When most people gear up to buy a car, they often begin by deciding whether to purchase a new or used vehicle. Taking the time to consider the updated entertainment, design, and safety features of a brand new vehicle compared to the potential purchase price and slower depreciation of a used vehicle is wise, but so is understanding the differences in financing a new vs. used car. There are variances in the auto loans offered for new and used vehicles that should be weighed just as heavily as the look, feel, and price of your next car. Here’s what you need to know.
Available Interest Rates for New vs. Used Cars
In most cases, buying a new vehicle will allow you more attractive financing offers, because the latest models are often eligible for manufacturer-supported interest rates. These are the zero to one percent interest rate auto loans you see on TV and online. Third party lenders also tend to offer lower interest rates for the newest vehicles, because the purchase represents a lower risk to the financing company.
On the other hand, if you’re in the market for a slightly used vehicle, don’t worry. There are a handful of special financing rates for Certified Pre-Owned cars, trucks, and SUVs as well. Plus, buying a recent year’s model (within one to two years of the latest new car inventory) can also help you achieve a lower interest rate on your new-to-you auto loan. Just remember that with more risk comes higher costs, so lenders will charge slightly more on older vehicle financing to help offset that risk.

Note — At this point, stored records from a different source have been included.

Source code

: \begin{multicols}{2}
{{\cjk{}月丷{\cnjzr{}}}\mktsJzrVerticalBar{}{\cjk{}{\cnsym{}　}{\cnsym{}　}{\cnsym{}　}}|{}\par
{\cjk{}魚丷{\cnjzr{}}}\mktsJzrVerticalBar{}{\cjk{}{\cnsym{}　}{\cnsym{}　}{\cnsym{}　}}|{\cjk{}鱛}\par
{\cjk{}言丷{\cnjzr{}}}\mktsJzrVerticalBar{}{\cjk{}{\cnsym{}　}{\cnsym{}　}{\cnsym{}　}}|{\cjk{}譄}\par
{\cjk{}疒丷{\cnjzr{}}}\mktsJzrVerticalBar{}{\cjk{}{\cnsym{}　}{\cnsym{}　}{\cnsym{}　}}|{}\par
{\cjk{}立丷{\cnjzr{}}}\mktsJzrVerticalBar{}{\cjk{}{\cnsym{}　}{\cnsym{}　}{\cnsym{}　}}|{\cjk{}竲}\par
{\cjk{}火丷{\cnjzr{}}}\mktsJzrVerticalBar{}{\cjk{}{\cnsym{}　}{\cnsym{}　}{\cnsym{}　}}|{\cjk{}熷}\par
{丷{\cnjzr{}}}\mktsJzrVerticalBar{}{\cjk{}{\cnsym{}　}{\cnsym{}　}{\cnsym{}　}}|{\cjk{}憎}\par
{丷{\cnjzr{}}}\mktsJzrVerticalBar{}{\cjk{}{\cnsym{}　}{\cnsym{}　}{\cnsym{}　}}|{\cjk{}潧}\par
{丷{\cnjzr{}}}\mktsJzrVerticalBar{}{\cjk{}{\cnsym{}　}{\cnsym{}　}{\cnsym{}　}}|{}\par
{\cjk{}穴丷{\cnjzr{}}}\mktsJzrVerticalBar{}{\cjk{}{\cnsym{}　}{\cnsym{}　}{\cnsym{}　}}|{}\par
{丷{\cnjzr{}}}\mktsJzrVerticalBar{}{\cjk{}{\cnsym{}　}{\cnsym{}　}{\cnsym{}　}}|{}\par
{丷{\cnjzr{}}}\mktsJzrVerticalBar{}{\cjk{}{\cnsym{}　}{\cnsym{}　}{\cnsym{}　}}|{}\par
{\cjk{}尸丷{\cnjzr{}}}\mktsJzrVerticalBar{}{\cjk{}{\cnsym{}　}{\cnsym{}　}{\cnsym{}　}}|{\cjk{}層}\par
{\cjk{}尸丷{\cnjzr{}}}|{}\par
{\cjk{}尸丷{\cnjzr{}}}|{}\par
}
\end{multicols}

Auto Loan Terms for New vs. Used Cars
In addition to interest rate differences, vehicle financing varies for new vs. used cars when it comes to the repayment term. Many lenders are willing to offer lengthier terms on brand new vehicles—sometimes up to 75 or 84 months—which means a lower monthly payment for you. These longer repayment terms are offered because the purchase price of new vehicles is higher than a comparable used car, not to mention the fact that there is, again, less risk taken on by the lender with a new set of wheels.

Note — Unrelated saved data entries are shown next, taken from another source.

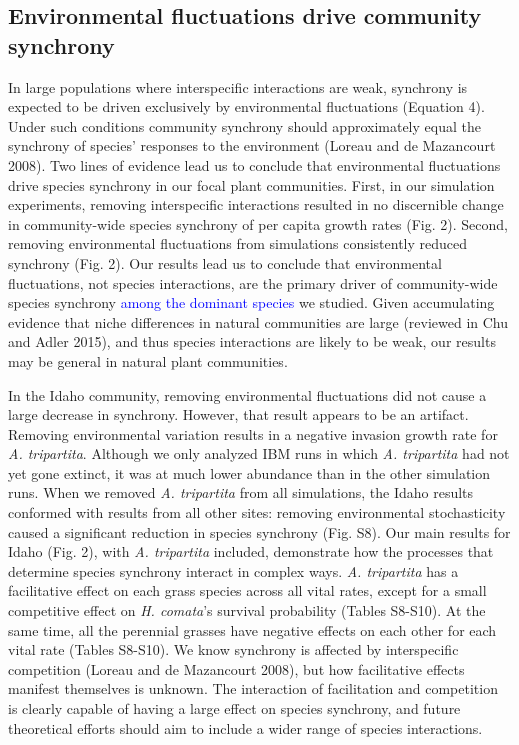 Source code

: \documentclass[12pt,]{article}
\begin{document}
\subsection{Environmental fluctuations drive community synchrony}

In large populations where interspecific interactions are weak,
synchrony is expected to be driven exclusively by environmental
fluctuations (Equation 4). Under such conditions community synchrony
should approximately equal the synchrony of species' responses to the
environment (Loreau and {{de Mazancourt}} 2008). Two lines of evidence
lead us to conclude that environmental fluctuations drive species
synchrony in our focal plant communities. First, in our simulation
experiments, removing interspecific interactions resulted in no
discernible change in community-wide species synchrony of per capita
growth rates (Fig. 2). Second, removing environmental fluctuations from
simulations consistently reduced synchrony (Fig. 2). Our results lead us
to conclude that environmental fluctuations, not species interactions,
are the primary driver of community-wide species synchrony
\textcolor{blue}{among the dominant species} we studied. Given
accumulating evidence that niche differences in natural communities are
large (reviewed in Chu and Adler 2015), and thus species interactions
are likely to be weak, our results may be general in natural plant
communities.

In the Idaho community, removing environmental fluctuations did not
cause a large decrease in synchrony. However, that result appears to be
an artifact. Removing environmental variation results in a negative
invasion growth rate for \emph{A. tripartita}. Although we only analyzed
IBM runs in which \emph{A. tripartita} had not yet gone extinct, it was
at much lower abundance than in the other simulation runs. When we
removed \emph{A. tripartita} from all simulations, the Idaho results
conformed with results from all other sites: removing environmental
stochasticity caused a significant reduction in species synchrony (Fig.
S8). Our main results for Idaho (Fig. 2), with \emph{A. tripartita}
included, demonstrate how the processes that determine species synchrony
interact in complex ways. \emph{A. tripartita} has a facilitative effect
on each grass species across all vital rates, except for a small
competitive effect on \emph{H. comata}'s survival probability (Tables
S8-S10). At the same time, all the perennial grasses have negative
effects on each other for each vital rate (Tables S8-S10). We know
synchrony is affected by interspecific competition (Loreau and {{de
Mazancourt}} 2008), but how facilitative effects manifest themselves is
unknown. The interaction of facilitation and competition is clearly
capable of having a large effect on species synchrony, and future
theoretical efforts should aim to include a wider range of species
interactions.
\end{document}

Used car financing is generally made available with a shorter repayment term, typically maxed at 72 months (six years). Even though you may have stellar credit and a steady income, both of which can qualify you for the best financing terms, lenders are less willing to take on a long-term risk of a six- or seven-year repayment term for older vehicles. There is a silver lining in a shorter repayment term, however: you ultimately save on interest charges over the life of the loan, and you’ll own your vehicle outright sooner.

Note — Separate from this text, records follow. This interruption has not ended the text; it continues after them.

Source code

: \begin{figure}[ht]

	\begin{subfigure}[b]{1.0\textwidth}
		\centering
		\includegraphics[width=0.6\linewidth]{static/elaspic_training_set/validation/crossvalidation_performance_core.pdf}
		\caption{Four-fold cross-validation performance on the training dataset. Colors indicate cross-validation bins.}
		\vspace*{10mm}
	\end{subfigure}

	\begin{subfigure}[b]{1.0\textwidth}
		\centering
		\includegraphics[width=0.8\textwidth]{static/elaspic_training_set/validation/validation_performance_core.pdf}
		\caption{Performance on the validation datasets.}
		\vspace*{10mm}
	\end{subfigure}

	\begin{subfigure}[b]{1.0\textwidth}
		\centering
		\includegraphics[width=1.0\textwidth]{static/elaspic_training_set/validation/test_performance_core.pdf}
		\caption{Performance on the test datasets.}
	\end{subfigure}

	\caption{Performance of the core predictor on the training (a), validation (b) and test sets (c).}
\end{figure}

Should I Buy a New or Used Car?
Buying a vehicle is a personal choice, and the decision to buy a new vs. used car should be one you feel comfortable with for the long term. Be sure to consider more than features and appearance in your purchasing decision by understanding the differences in new and used vehicle financing before you head to the dealership. This is a critical part of knowing what you can afford to purchase. Each of these financial factors has an impact not only on the total cost you pay over the life of your auto loan but also on your bank account each month, so take the time to make the decision that’s right for you before getting swept up in the excitement of buying a new or used vehicle.